Die chinesische Regierung hat erklärt, dass sie keinen china-kritischen Verwaltungschef in der sogenannten Sonderverwaltungszone Hongkong akzeptieren werde. Der Hongkonger Regierungschef soll zwar 2017 erstmals direkt vom Volk gewählt werden. Peking will aber maximal drei Kandidaten von chinatreuen Wahlmännern vorbestimmen lassen. Vertreter der Opposition haben damit de facto keine Chance.

Von Markus Rimmele | 06.09.2014
    Noch einmal bäumten sie sich auf, die Demokratieaktivisten, gleich nach der Entscheidung des Nationalen Volkskongresses am vergangenen Sonntag. Das Zeitalter des zivilen Ungehorsams habe begonnen, skandierten sie. Ein paar Tausend Leute. Seither ist es aber recht still geworden in Hongkong. Die Demokraten haben die Enttäuschung noch nicht verwunden. Demonstriert hatten sie: Am 1. Juli zu Hunderttausenden. Mobilisiert hatten sie: mit einem inoffiziellen Demokratie-Referendum. Und gedroht hatten sie: Die Bewegung Occupy Central wollte mit Tausenden Demonstranten Central, das Finanzviertel der Stadt, lahmlegen, sollte Peking echte demokratische Reformen verweigern. Doch jetzt schlagen die Aktivisten leisere Töne an. Man sei fürs Erste gescheitert, gibt der Gründer von Occupy Central, der Juraprofessor Benny Tai zu.
    "Das Hauptziel unserer Bewegung ist jetzt nicht mehr, Peking zum Nachgeben zu bringen. Jetzt geht es mehr darum, die Hongkonger wachzurütteln, dass sie sich einer solchen Entscheidung mit einem solch ungerechten System widersetzen sollten."
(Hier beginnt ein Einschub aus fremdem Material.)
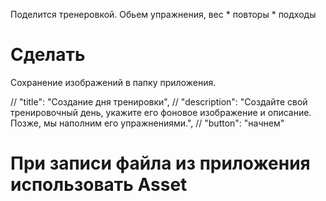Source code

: Поделится тренеровкой.
Обьем упражнения, вес * повторы * подходы

# Сделать
Сохранение изображений в папку приложения.

// "title": "Создание дня тренировки",
// "description": "Создайте свой тренировочный день, укажите его фоновое изображение и описание. Позже, мы наполним его упражнениями.",
// "button": "начнем"


# При записи файла из приложения использовать Asset

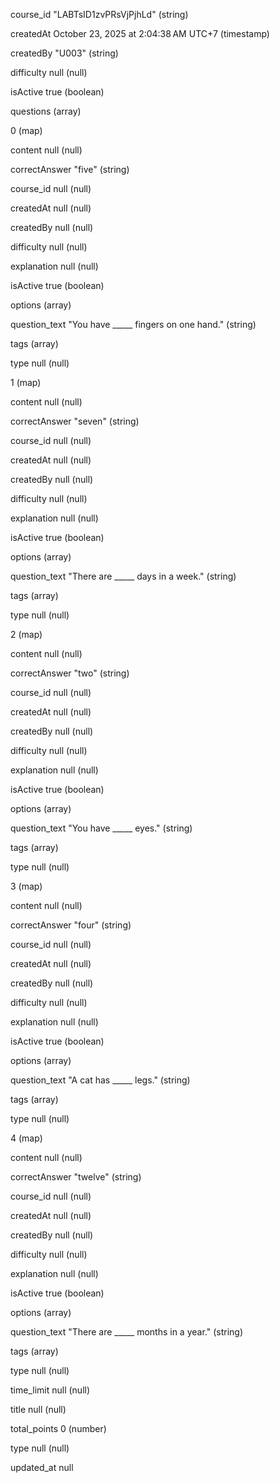 course_id
"LABTsID1zvPRsVjPjhLd"
(string)


createdAt
October 23, 2025 at 2:04:38 AM UTC+7
(timestamp)


createdBy
"U003"
(string)


difficulty
null
(null)


isActive
true
(boolean)



questions
(array)



0
(map)


content
null
(null)


correctAnswer
"five"
(string)


course_id
null
(null)


createdAt
null
(null)


createdBy
null
(null)


difficulty
null
(null)


explanation
null
(null)


isActive
true
(boolean)



options
(array)


question_text
"You have _____ fingers on one hand."
(string)



tags
(array)


type
null
(null)



1
(map)


content
null
(null)


correctAnswer
"seven"
(string)


course_id
null
(null)


createdAt
null
(null)


createdBy
null
(null)


difficulty
null
(null)


explanation
null
(null)


isActive
true
(boolean)



options
(array)


question_text
"There are _____ days in a week."
(string)



tags
(array)


type
null
(null)



2
(map)


content
null
(null)


correctAnswer
"two"
(string)


course_id
null
(null)


createdAt
null
(null)


createdBy
null
(null)


difficulty
null
(null)


explanation
null
(null)


isActive
true
(boolean)



options
(array)


question_text
"You have _____ eyes."
(string)



tags
(array)


type
null
(null)



3
(map)


content
null
(null)


correctAnswer
"four"
(string)


course_id
null
(null)


createdAt
null
(null)


createdBy
null
(null)


difficulty
null
(null)


explanation
null
(null)


isActive
true
(boolean)



options
(array)


question_text
"A cat has _____ legs."
(string)



tags
(array)


type
null
(null)



4
(map)


content
null
(null)


correctAnswer
"twelve"
(string)


course_id
null
(null)


createdAt
null
(null)


createdBy
null
(null)


difficulty
null
(null)


explanation
null
(null)


isActive
true
(boolean)



options
(array)


question_text
"There are _____ months in a year."
(string)



tags
(array)


type
null
(null)


time_limit
null
(null)


title
null
(null)


total_points
0
(number)


type
null
(null)


updated_at
null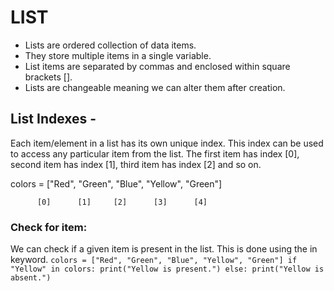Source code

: # LIST

- Lists are ordered collection of data items.
- They store multiple items in a single variable.
- List items are separated by commas and enclosed within square brackets [].
- Lists are changeable meaning we can alter them after creation.

## List Indexes - 

Each item/element in a list has its own unique index. This index can be used to access any particular item from the list. The first item has index [0], second item has index [1], third item has index [2] and so on.

colors = ["Red", "Green", "Blue", "Yellow", "Green"]

          [0]      [1]     [2]      [3]      [4]

### Check for item:
We can check if a given item is present in the list. This is done using the in keyword.
`colors = ["Red", "Green", "Blue", "Yellow", "Green"]
if "Yellow" in colors:
    print("Yellow is present.")
else:
    print("Yellow is absent.")`

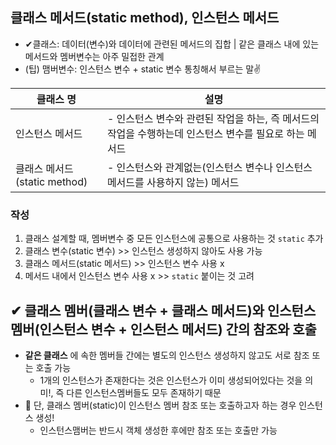 ## 클래스 메서드(static method), 인스턴스 메서드
- ✔클래스: 데이터(변수)와 데이터에 관련된 메서드의 집합 | 같은 클래스 내에 있는 메서드와 멤버변수는 아주 밀접한 관계
- (팁) 맴버변수: 인스턴스 변수 + static 변수 통칭해서 부르는 말✌


|클래스 명|설명|
|---------|-----|
|인스턴스 메서드|- 인스턴스 변수와 관련된 작업을 하는, 즉 메서드의 작업을 수행하는데 인스턴스 변수를 필요로 하는 메서드|
|클래스 메서드(static method)|- 인스턴스와 관계없는(인스턴스 변수나 인스턴스 메서드를 사용하지 않는) 메서드|


### 작성 
1. 클래스 설계할 때, 멤버변수 중 모든 인스턴스에 공통으로 사용하는 것 `static` 추가
2. 클래스 변수(static 변수) >> 인스턴스 생성하지 않아도 사용 가능
3. 클래스 메서드(static 메서드) >> 인스턴스 변수 사용 x
4. 메서드 내에서 인스턴스 변수 사용 x >> `static` 붙이는 것 고려

## ✔ 클래스 멤버(클래스 변수 + 클래스 메서드)와 인스턴스 멤버(인스턴스 변수 + 인스턴스 메서드) 간의 참조와 호출
- __같은 클래스__ 에 속한 멤버들 간에는 별도의 인스턴스 생성하지 않고도 서로 참조 또는 호출 가능
  - 1개의 인스턴스가 존재한다는 것은 인스턴스가 이미 생성되어있다는 것을 의미!, 즉 다른 인스턴스멤버들도 모두 존재하기 때문
- 📌 단, 클래스 멤버(static)이 인스턴스 멤버 참조 또는 호출하고자 하는 경우 인스턴스 생성!
  - 인스턴스맴버는 반드시 객체 생성한 후에만 참조 또는 호출만 가능
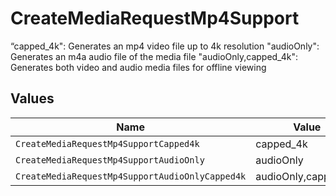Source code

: # CreateMediaRequestMp4Support

“capped_4k": Generates an mp4 video file up to 4k resolution "audioOnly": Generates an m4a audio file of the media file "audioOnly,capped_4k": Generates both video and audio media files for offline viewing



## Values

| Name                                            | Value                                           |
| ----------------------------------------------- | ----------------------------------------------- |
| `CreateMediaRequestMp4SupportCapped4k`          | capped_4k                                       |
| `CreateMediaRequestMp4SupportAudioOnly`         | audioOnly                                       |
| `CreateMediaRequestMp4SupportAudioOnlyCapped4k` | audioOnly,capped_4k                             |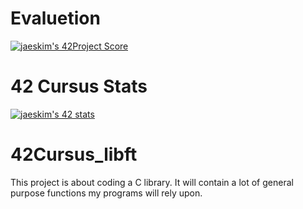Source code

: # Evaluetion
[![jaeskim's 42Project Score](https://badge42.herokuapp.com/api/project/dgioia/Libft)](https://github.com/JaeSeoKim/badge42)

# 42 Cursus Stats
[![jaeskim's 42 stats](https://badge42.herokuapp.com/api/stats/dgioia?darkmode=true&cursus=C%20Piscine)](https://github.com/JaeSeoKim/badge42)

# 42Cursus_libft
This project is about coding a C library. It will contain a lot of general purpose functions my programs will rely upon.
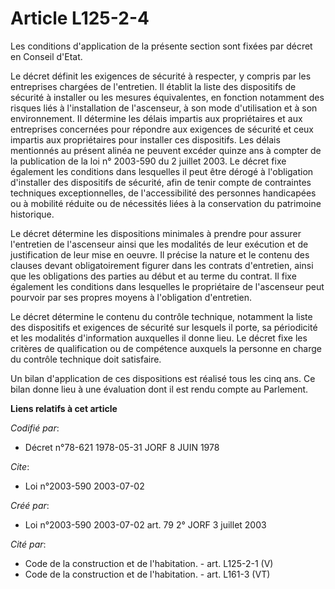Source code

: # Article L125-2-4

Les conditions d'application de la présente section sont fixées par décret en Conseil d'Etat.

Le décret définit les exigences de sécurité à respecter, y compris par les entreprises chargées de l'entretien. Il établit la
liste des dispositifs de sécurité à installer ou les mesures équivalentes, en fonction notamment des risques liés à
l'installation de l'ascenseur, à son mode d'utilisation et à son environnement. Il détermine les délais impartis aux
propriétaires et aux entreprises concernées pour répondre aux exigences de sécurité et ceux impartis aux propriétaires pour
installer ces dispositifs. Les délais mentionnés au présent alinéa ne peuvent excéder quinze ans à compter de la publication
de la loi n° 2003-590 du 2 juillet 2003. Le décret fixe également les conditions dans lesquelles il peut être dérogé à
l'obligation d'installer des dispositifs de sécurité, afin de tenir compte de contraintes techniques exceptionnelles, de
l'accessibilité des personnes handicapées ou à mobilité réduite ou de nécessités liées à la conservation du patrimoine
historique.

Le décret détermine les dispositions minimales à prendre pour assurer l'entretien de l'ascenseur ainsi que les modalités de
leur exécution et de justification de leur mise en oeuvre. Il précise la nature et le contenu des clauses devant
obligatoirement figurer dans les contrats d'entretien, ainsi que les obligations des parties au début et au terme du contrat.
Il fixe également les conditions dans lesquelles le propriétaire de l'ascenseur peut pourvoir par ses propres moyens à
l'obligation d'entretien.

Le décret détermine le contenu du contrôle technique, notamment la liste des dispositifs et exigences de sécurité sur
lesquels il porte, sa périodicité et les modalités d'information auxquelles il donne lieu. Le décret fixe les critères de
qualification ou de compétence auxquels la personne en charge du contrôle technique doit satisfaire.

Un bilan d'application de ces dispositions est réalisé tous les cinq ans. Ce bilan donne lieu à une évaluation dont il est
rendu compte au Parlement.

**Liens relatifs à cet article**

_Codifié par_:

  - Décret n°78-621 1978-05-31 JORF 8 JUIN 1978

_Cite_:

  - Loi n°2003-590 2003-07-02

_Créé par_:

  - Loi n°2003-590 2003-07-02 art. 79 2° JORF 3 juillet 2003

_Cité par_:

  - Code de la construction et de l'habitation. - art. L125-2-1 (V)
  - Code de la construction et de l'habitation. - art. L161-3 (VT)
    Ein Volksaufstand sieht anders aus
    Bloß, wie? Ja, eine Besetzung der Innenstadt werde es trotzdem noch geben, sagt Tai. Aber unter geringstmöglicher Störung der Bevölkerung. Ende des Monats wollen schon mal die Studenten streiken und nicht zur Uni gehen. Ein Volksaufstand sieht anders aus. Die ersten fangen an, laut über Auswanderung nachzudenken.
    Peking hat den Forderungen der Demokraten eine deutliche Absage erteilt.
    "Hongkonger Regierungschef kann niemand sein, der gegen Peking steht, erklärt der Pekinger Funktionär Li Fei, als er den Beschluss am Montag in Hongkong erläutert. Es muss jemand sein, der das Vaterland und Hongkong liebt. Andernfalls wäre unsere nationale Souveränität und Sicherheit beeinträchtigt."
    Wahlen ohne Sinn
    Die Wahl werde mit dem jetzigen Beschluss allerdings zur Farce, sagen die Demokraten.
    "Es hat keinen Sinn zu wählen, wenn man keine wirkliche Wahl hat, so Anson Chan, die Grande Dame der Hongkonger Demokratiebewegung. Die Kandidaten werden Pekings Marionetten sein. Und die sollen wir wählen? Wozu?"
    Der Streit um Hongkongs Demokratisierung ist Jahrzehnte alt. Die Briten hatten ihre Kolonie in Südchina zwar mit einem Rechtsstaat ausgestattet und mit bürgerlichen Freiheiten. Demokratie hatten sie den Hongkongern aber weitgehend verwehrt. Immerhin: In den Rückgabeverhandlungen mit Peking kam das Thema auf den Tisch. Im Hongkonger Grundgesetz, seit 1997 gültig, ist die Auswahl des Regierungschefs durch „allgemeine Wahlen" als Ziel in der Zukunft festgeschrieben. Chinas Regierung behauptet, mit den jetzigen Reformplänen werde diese Vorgabe erfüllt.
    "In nur 17 Jahren, seit der Rückgabe Hongkongs, haben wir erreicht, was die Briten in 156 Jahren nicht erreicht hatten, so Li Fei."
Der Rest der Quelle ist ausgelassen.